EXTRACTED MATERIAL Start Marker
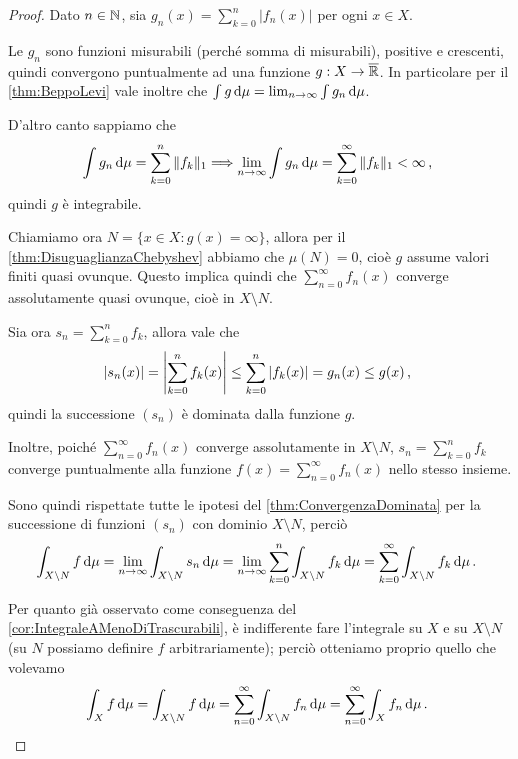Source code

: \begin{proof}
	Dato $n\in \mathbb N$, sia $g_n(x)=\sum_{k=0}^n|f_n(x)|$ per ogni $x\in X$. 
	
	Le $g_n$ sono funzioni misurabili (perché somma di misurabili), positive e crescenti, quindi convergono puntualmente ad una funzione $g:X\to\overline{\mathbb R}$. In particolare per il \cref{thm:BeppoLevi} vale inoltre che $\int g\,\mathrm d\mu=\lim_{n\to\infty}\int g_n\,\mathrm d\mu$.
	
	D'altro canto sappiamo che 
	\begin{equation*}
		\int g_n\,\mathrm d\mu=\sum_{k=0}^n\Vert  f_k\Vert_1 \Longrightarrow \lim_{n\to\infty}\int g_n\,\mathrm d\mu=\sum_{k=0}^\infty \Vert  f_k\Vert_1<\infty\, \text{, }
	\end{equation*}
	quindi $g$ è integrabile.
	
	Chiamiamo ora $N=\{ x\in X:g(x)=\infty\}$, allora per il \cref{thm:DisuguaglianzaChebyshev} abbiamo che $\mu(N)=0$, cioè $g$ assume valori finiti quasi ovunque. Questo implica quindi che $\sum_{n=0}^\infty f_n(x)$ converge assolutamente quasi ovunque, cioè in $X\setminus N$.
	
	Sia ora $s_n=\sum_{k=0}^n f_k$, allora vale che
	\begin{equation*}
		|s_n(x)|=\left|\sum_{k=0}^n f_k(x)\right|\le \sum_{k=0}^n |f_k(x)|=g_n(x)\le g(x)\, \text{, }
	\end{equation*}
	quindi la successione $(s_n)$ è dominata dalla funzione $g$.
	
	Inoltre, poiché $\sum_{n=0}^\infty f_n(x)$ converge assolutamente in $X\setminus N$, $s_n=\sum_{k=0}^n f_k$ converge puntualmente alla funzione $f(x)=\sum_{n=0}^\infty f_n(x)$ nello stesso insieme.
	
	Sono quindi rispettate tutte le ipotesi del \cref{thm:ConvergenzaDominata} per la successione di funzioni $(s_n)$ con dominio $X\setminus N$, perciò
	\begin{equation*}
		\int_{X\setminus N} f\,\mathrm d\mu=\lim_{n\to\infty}\int_{X\setminus N}s_n\,\mathrm d\mu=\lim_{n\to\infty}\sum_{k=0}^n\int_{X\setminus N}  f_k\,\mathrm d\mu= \sum_{k=0}^\infty\int_{X\setminus N}f_k\,\mathrm d\mu\, \text{. }
	\end{equation*}

	Per quanto già osservato come conseguenza del \cref{cor:IntegraleAMenoDiTrascurabili}, è indifferente fare l'integrale su $X$ e su $X\setminus N$ (su $N$ possiamo definire $f$ arbitrariamente); perciò otteniamo proprio quello che volevamo
	\begin{equation*}
		\int_X f\,\mathrm d\mu=\int_{X\setminus N} f\,\mathrm d\mu=\sum_{n=0}^\infty\int_{X\setminus N}f_n\,\mathrm d\mu=\sum_{n=0}^\infty\int_X f_n\,\mathrm d\mu\, \text{. }
	\end{equation*}
\end{proof}

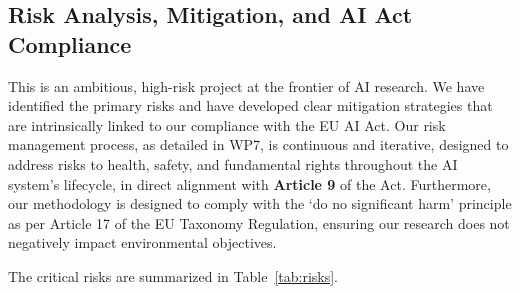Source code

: \documentclass[11pt, a4paper]{article}
\begin{document}
\subsection{Risk Analysis, Mitigation, and AI Act Compliance}
This is an ambitious, high-risk project at the frontier of AI research. We have identified the primary risks and have developed clear mitigation strategies that are intrinsically linked to our compliance with the EU AI Act. Our risk management process, as detailed in WP7, is continuous and iterative, designed to address risks to health, safety, and fundamental rights throughout the AI system's lifecycle, in direct alignment with \textbf{Article 9} of the Act. Furthermore, our methodology is designed to comply with the ‘do no significant harm’ principle as per Article 17 of the EU Taxonomy Regulation, ensuring our research does not negatively impact environmental objectives.

The critical risks are summarized in Table~\ref{tab:risks}.
\end{document}
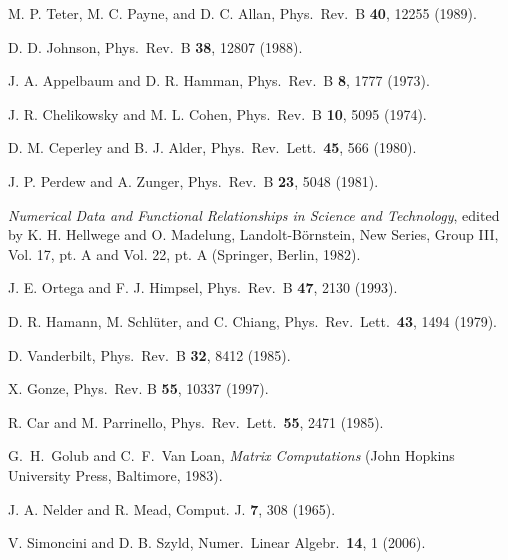 \documentclass[twocolumn,prb,showpacs,superscriptaddress]{revtex4}
\begin{document}
\begin{thebibliography}{99}
M. P. Teter, M. C. Payne, and D. C. Allan,
Phys.\ Rev.\ B {\bf 40}, 12255 (1989).

D. D. Johnson, 
Phys.\ Rev.\ B {\bf 38}, 12807 (1988).

J. A. Appelbaum and D. R. Hamman, 
Phys.\ Rev.\ B {\bf 8}, 1777 (1973).

J. R. Chelikowsky and M. L. Cohen,
Phys.\ Rev.\ B {\bf 10}, 5095 (1974).

D. M. Ceperley and B. J. Alder,
Phys.\ Rev.\ Lett.\ {\bf 45}, 566 (1980).

J. P. Perdew and A. Zunger,
Phys.\ Rev.\ B {\bf 23}, 5048 (1981).

{\it Numerical Data and Functional Relationships in Science and Technology}, 
edited by K. H. Hellwege and O. Madelung, Landolt-B\"ornstein, 
New Series, Group III, Vol. 17, pt. A and Vol. 22, pt. A (Springer, Berlin, 1982).

J. E. Ortega and F. J. Himpsel, 
Phys.\ Rev.\ B {\bf 47}, 2130 (1993).

D. R. Hamann, M. Schl\"uter, and C. Chiang,
Phys.\ Rev.\ Lett.\ {\bf 43}, 1494 (1979).

D. Vanderbilt, 
Phys.\ Rev.\ B {\bf 32}, 8412 (1985).

X. Gonze,
Phys.\ Rev. B {\bf 55}, 10337 (1997).

R. Car and M. Parrinello,
Phys.\ Rev.\ Lett.\ {\bf 55}, 2471 (1985). 

G.\ H.\ Golub and C.\ F.\ Van Loan, {\it Matrix Computations} (John Hopkins University Press, Baltimore, 1983).

J. A. Nelder and R. Mead,
Comput. J. {\bf 7}, 308 (1965).

V. Simoncini and D. B. Szyld,
Numer.\ Linear Algebr.\ {\bf 14}, 1 (2006).

\end{thebibliography}
\end{document}

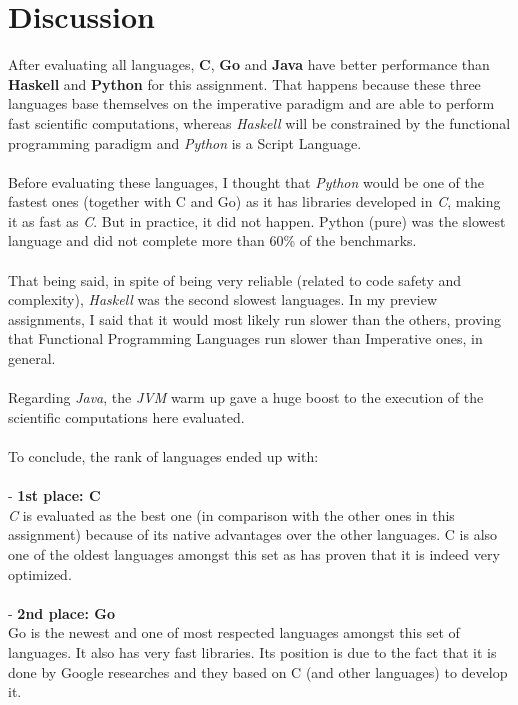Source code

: \documentclass[conference]{IEEEtran}
\begin{document}
\section{Discussion}
After evaluating all languages, \textbf{C}, \textbf{Go} and \textbf{Java} have better performance than \textbf{Haskell} and \textbf{Python} for this assignment. That happens because these three languages base themselves on the imperative paradigm and are able to perform fast scientific computations, whereas \textit{Haskell} will be constrained by the functional programming paradigm and \textit{Python} is a Script Language.
\\\\
Before evaluating these languages, I thought that \textit{Python} would be one of the fastest ones (together with C and Go) as it has libraries developed in \textit{C}, making it as fast as \textit{C}. But in practice, it did not happen. Python (pure) was the slowest language and did not complete more than 60\% of the benchmarks.\\\\
That being said, in spite of being very reliable (related to code safety and complexity), \textit{Haskell} was the second slowest languages. In my preview assignments, I said that it would most likely run slower than the others, proving that Functional Programming Languages run slower than Imperative ones, in general.
\\\\
Regarding \textit{Java}, the \textit{JVM} warm up gave a huge boost to the execution of the scientific computations here evaluated.
\\\\
To conclude, the rank of languages ended up with:
\\\\
- \textbf{1st place: C}\\
\textit{C} is evaluated as the best one (in comparison with the other ones in this assignment) because of its native advantages over the other languages. C is also one of the oldest languages amongst this set as has proven that it is indeed very optimized.
\\\\
- \textbf{2nd place: Go}\\
Go is the newest and one of most respected languages amongst this set of languages. It also has very fast libraries. Its position is due to the fact that it is done by Google researches and they based on C (and other languages) to develop it.
\\\\
\end{document}
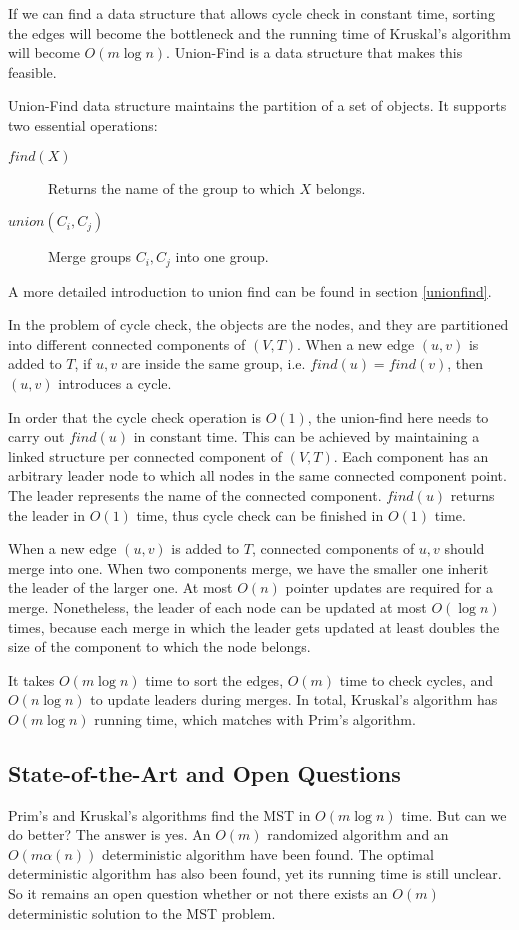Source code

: If we can find a data structure that allows cycle check in constant time, sorting the edges will become the bottleneck and the running time of Kruskal's algorithm will become $O(m\log n)$. Union-Find is a data structure that makes this feasible.

Union-Find data structure maintains the partition of a set of objects. It supports two essential operations:
\begin{description}
\item[$find(X)$]Returns the name of the group to which $X$ belongs.
\item[$union(C_i, C_j)$]Merge groups $C_i,C_j$ into one group.
\end{description} 
A more detailed introduction to union find can be found in section \ref{unionfind}.

In the problem of cycle check, the objects are the nodes, and they are partitioned into different connected components of $(V,T)$. When a new edge $(u,v)$ is added to $T$, if $u,v$ are inside the same group, i.e. $find(u)=find(v)$, then $(u,v)$ introduces a cycle. 

In order that the cycle check operation is $O(1)$, the union-find here needs to carry out $find(u)$ in constant time. This can be achieved by maintaining a linked structure per connected component of $(V,T)$. Each component has an arbitrary leader node to which all nodes in the same connected component point. The leader represents the name of the connected component. $find(u)$ returns the leader in $O(1)$ time, thus cycle check can be finished in $O(1)$ time. 

When a new edge $(u,v)$ is added to $T$, connected components of $u,v$ should merge into one. When two components merge, we have the smaller one inherit the leader of the larger one. At most $O(n)$ pointer updates are required for a merge. Nonetheless, the leader of each node can be updated at most $O(\log n)$ times, because each merge in which the leader gets updated at least doubles the size of the component to which the node belongs. 

It takes $O(m\log n)$ time to sort the edges, $O(m)$ time to check cycles, and $O(n\log n)$ to update leaders during merges. In total, Kruskal's algorithm has $O(m\log n)$ running time, which matches with Prim's algorithm.
\subsection{State-of-the-Art and Open Questions}
Prim's and Kruskal's algorithms find the MST in $O(m\log n)$ time. But can we do better? The answer is yes. An $O(m)$ randomized algorithm and an $O(m\alpha(n))$ deterministic algorithm have been found. The optimal deterministic algorithm has also been found, yet its running time is still unclear. So it remains an open question whether or not there exists an $O(m)$ deterministic solution to the MST problem.
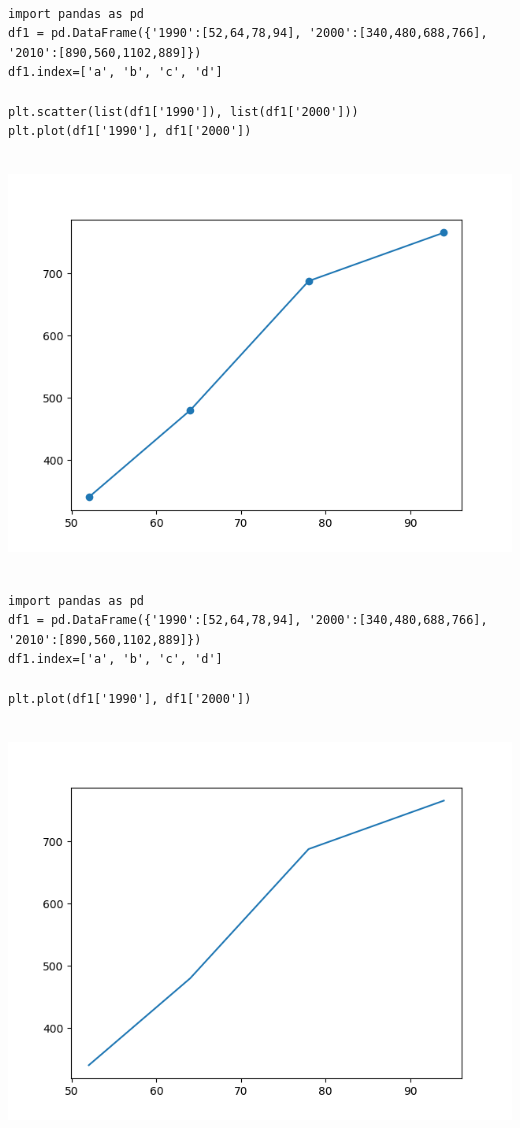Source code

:\documentclass[11pt]{article}
\begin{document}
\newpage
\begin{verbatim}

import pandas as pd
df1 = pd.DataFrame({'1990':[52,64,78,94], '2000':[340,480,688,766], '2010':[890,560,1102,889]})
df1.index=['a', 'b', 'c', 'd']

plt.scatter(list(df1['1990']), list(df1['2000']))
plt.plot(df1['1990'], df1['2000'])


\end{verbatim}

\begin{center}
\includegraphics[width=.9\linewidth]{fig8.png}
\end{center}

\newpage
\begin{verbatim}

import pandas as pd
df1 = pd.DataFrame({'1990':[52,64,78,94], '2000':[340,480,688,766], '2010':[890,560,1102,889]})
df1.index=['a', 'b', 'c', 'd']

plt.plot(df1['1990'], df1['2000'])


\end{verbatim}

\begin{center}
\includegraphics[width=.9\linewidth]{fig9.png}
\end{center}
\end{document}
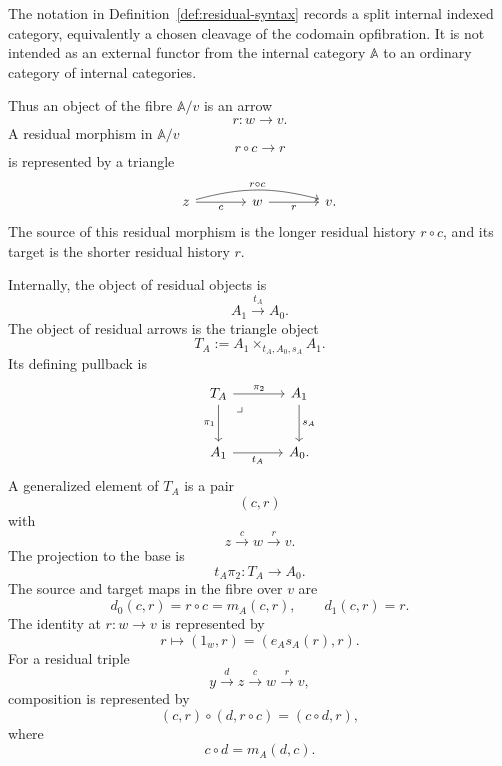 The notation in Definition~\ref{def:residual-syntax} records a split internal indexed category, equivalently a chosen cleavage of the codomain opfibration. It is not intended as an external functor from the internal category \(\mathbb A\) to an ordinary category of internal categories.

Thus an object of the fibre \(\mathbb A/v\) is an arrow
\[
    r:w\to v.
\]
A residual morphism in \(\mathbb A/v\)
\[
    r\circ c\to r
\]
is represented by a triangle
\[
    \begin{tikzcd}[column sep=large, row sep=large]
            z
                \arrow[rr, "r\circ c", bend left=15]
                \arrow[r, "c"']
        &
            w
                \arrow[r, "r"']
        &
            v.
\end{tikzcd}
\]
The source of this residual morphism is the longer residual history \(r\circ c\), and its target is the shorter residual history \(r\).

Internally, the object of residual objects is
\[
    A_1\xrightarrow{t_A}A_0.
\]
The object of residual arrows is the triangle object
\[
    T_A:=A_1\times_{t_A,A_0,s_A}A_1.
\]
Its defining pullback is
\[
    \begin{tikzcd}[column sep=large, row sep=large]
            T_A
                \arrow[r, "\pi_2"]
                \arrow[d, "\pi_1"']
                \arrow[dr, phantom, "\lrcorner", very near start]
        &
            A_1
                \arrow[d, "s_A"]
        \\
            A_1
                \arrow[r, "t_A"']
        &
            A_0.
    \end{tikzcd}
\]
A generalized element of \(T_A\) is a pair
\[
    (c,r)
\]
with
\[
    z\xrightarrow{c}w\xrightarrow{r}v.
\]
The projection to the base is
\[
    t_A\pi_2:T_A\to A_0.
\]
The source and target maps in the fibre over \(v\) are
\[
    d_0(c,r)=r\circ c=m_A(c,r),
    \qquad
    d_1(c,r)=r.
\]
The identity at \(r:w\to v\) is represented by
\[
    r\longmapsto (1_w,r)=(e_As_A(r),r).
\]
For a residual triple
\[
    y\xrightarrow{d}z\xrightarrow{c}w\xrightarrow{r}v,
\]
composition is represented by
\[
    (c,r)\circ(d,r\circ c)=(c\circ d,r),
\]
where
\[
    c\circ d=m_A(d,c).
\]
EXTRACTED MATERIAL End Marker
■ **EXERCISE**: All that is needed is how many lines of the data contain "name", stated as a number.

■ **RESPONSE TO THE EXERCISE**: 2